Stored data
- - - -

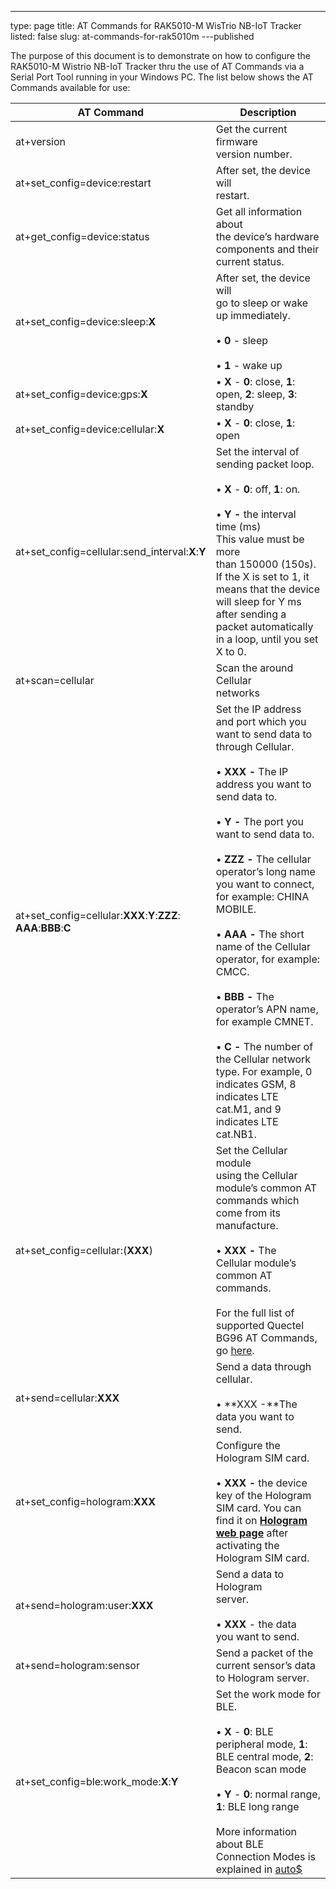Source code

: ---
type: page
title: AT Commands for RAK5010-M WisTrio NB-IoT Tracker
listed: false
slug: at-commands-for-rak5010m
---published

The purpose of this document is to demonstrate on how to configure the RAK5010-M Wistrio NB-IoT Tracker thru the use of AT Commands via a Serial Port Tool running in your Windows PC. The list below shows the AT Commands available for use:

| **AT Command** | **Description** | 
| ---- | ---- | 
| at+version | Get the current firmware<br>version number. | 
| at+set_config=device:restart | After set, the device will<br>restart. | 
| at+get_config=device:status | Get all information about<br>the device’s hardware components and their current status. | 
| at+set_config=device:sleep:**X** | After set, the device will<br>go to sleep or wake up immediately.<br><br>• **0** - sleep<br><br>• **1** - wake up | 
| at+set_config=device:gps:**X** | • **X** - **0**: close, **1**: open, **2**: sleep, **3**: standby | 
| at+set_config=device:cellular:**X** | • **X** - **0**: close, **1**: open | 
| at+set_config=cellular:send_interval:**X**:**Y** | Set the interval of sending packet loop.<br><br>• **X** - **0**: off, **1**: on.<br><br>• **Y -** the interval<br>time (ms)<br>This value must be more<br>than 150000 (150s).<br>If the X is set to 1, it<br>means that the device will sleep for Y ms after sending a packet automatically<br>in a loop, until you set X to 0. | 
| at+scan=cellular | Scan the around Cellular<br>networks | 
| at+set_config=cellular:**XXX**:**Y**:**ZZZ**:<br>**AAA**:**BBB**:**C** | Set the IP address and port which you want to send data to through Cellular. <br><br>• **XXX -** The IP address you want to send data to. <br><br>• **Y -** The port you want to send data to.<br><br>• **ZZZ -** The cellular operator’s long name you want to connect, for example: CHINA MOBILE. <br><br>• **AAA -** The short name of the Cellular operator, for example: CMCC.<br><br>• **BBB -** The operator’s APN name, for example CMNET.<br><br>• **C -** The number of<br>the Cellular network type. For example, 0 indicates GSM, 8 indicates LTE<br>cat.M1, and 9 indicates LTE cat.NB1. | 
| at+set_config=cellular:(**XXX**) | Set the Cellular module<br>using the Cellular module’s common AT commands which come from its manufacture. <br><br>• **XXX -** The<br>Cellular module’s common AT commands. <br><br>For the full list of supported Quectel BG96 AT Commands, go [here](https://www.quectel.com/product/bg96.htm). | 
| at+send=cellular:**XXX** | Send a data through cellular.<br><br>• **XXX -**The data you want to send. | 
| at+set_config=hologram:**XXX** | Configure the Hologram SIM card.<br><br>• **XXX -** the device key of the Hologram SIM card. You can find it on [**Hologram web page**](https://dashboard.hologram.io) after activating the Hologram SIM card. | 
| at+send=hologram:user:**XXX** | Send a data to Hologram<br>server.<br><br>• **XXX** - the data<br>you want to send. | 
| at+send=hologram:sensor | Send a packet of the<br>current sensor’s data to Hologram server. | 
| at+set_config=ble:work_mode:**X**:**Y** | Set the work mode for BLE.<br><br>• **X** - **0**: BLE peripheral mode, **1**: BLE central mode, **2**: Beacon scan mode<br><br>• **Y** - **0**: normal range, **1**: BLE long range<br><br>More information about BLE Connection Modes is explained in [auto$](/rak5010-wistrio-nb-iot-tracker/bluetooth-connection-modes) | 


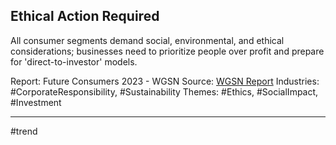 ## Ethical Action Required
All consumer segments demand social, environmental, and ethical considerations; businesses need to prioritize people over profit and prepare for 'direct-to-investor' models.

Report: Future Consumers 2023 - WGSN
Source: [WGSN Report](https://drive.google.com/file/d/1fmf1nrwMP1UEVR_AH1k4lmZ20diJdZON/view?usp=drive_link)
Industries: #CorporateResponsibility, #Sustainability
Themes: #Ethics, #SocialImpact, #Investment

---

#trend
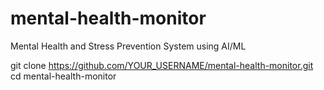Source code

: # mental-health-monitor
Mental Health and Stress Prevention System using AI/ML


git clone https://github.com/YOUR_USERNAME/mental-health-monitor.git
cd mental-health-monitor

- - - -

For each line of the entries that contains the word "through", make a copy.

## SOLVED EXERCISE
| at+set_config=cellular:**XXX**:**Y**:**ZZZ**:<br>**AAA**:**BBB**:**C** | Set the IP address and port which you want to send data to through Cellular. <br><br>• **XXX -** The IP address you want to send data to. <br><br>• **Y -** The port you want to send data to.<br><br>• **ZZZ -** The cellular operator’s long name you want to connect, for example: CHINA MOBILE. <br><br>• **AAA -** The short name of the Cellular operator, for example: CMCC.<br><br>• **BBB -** The operator’s APN name, for example CMNET.<br><br>• **C -** The number of<br>the Cellular network type. For example, 0 indicates GSM, 8 indicates LTE<br>cat.M1, and 9 indicates LTE cat.NB1. | 
| at+send=cellular:**XXX** | Send a data through cellular.<br><br>• **XXX -**The data you want to send. | 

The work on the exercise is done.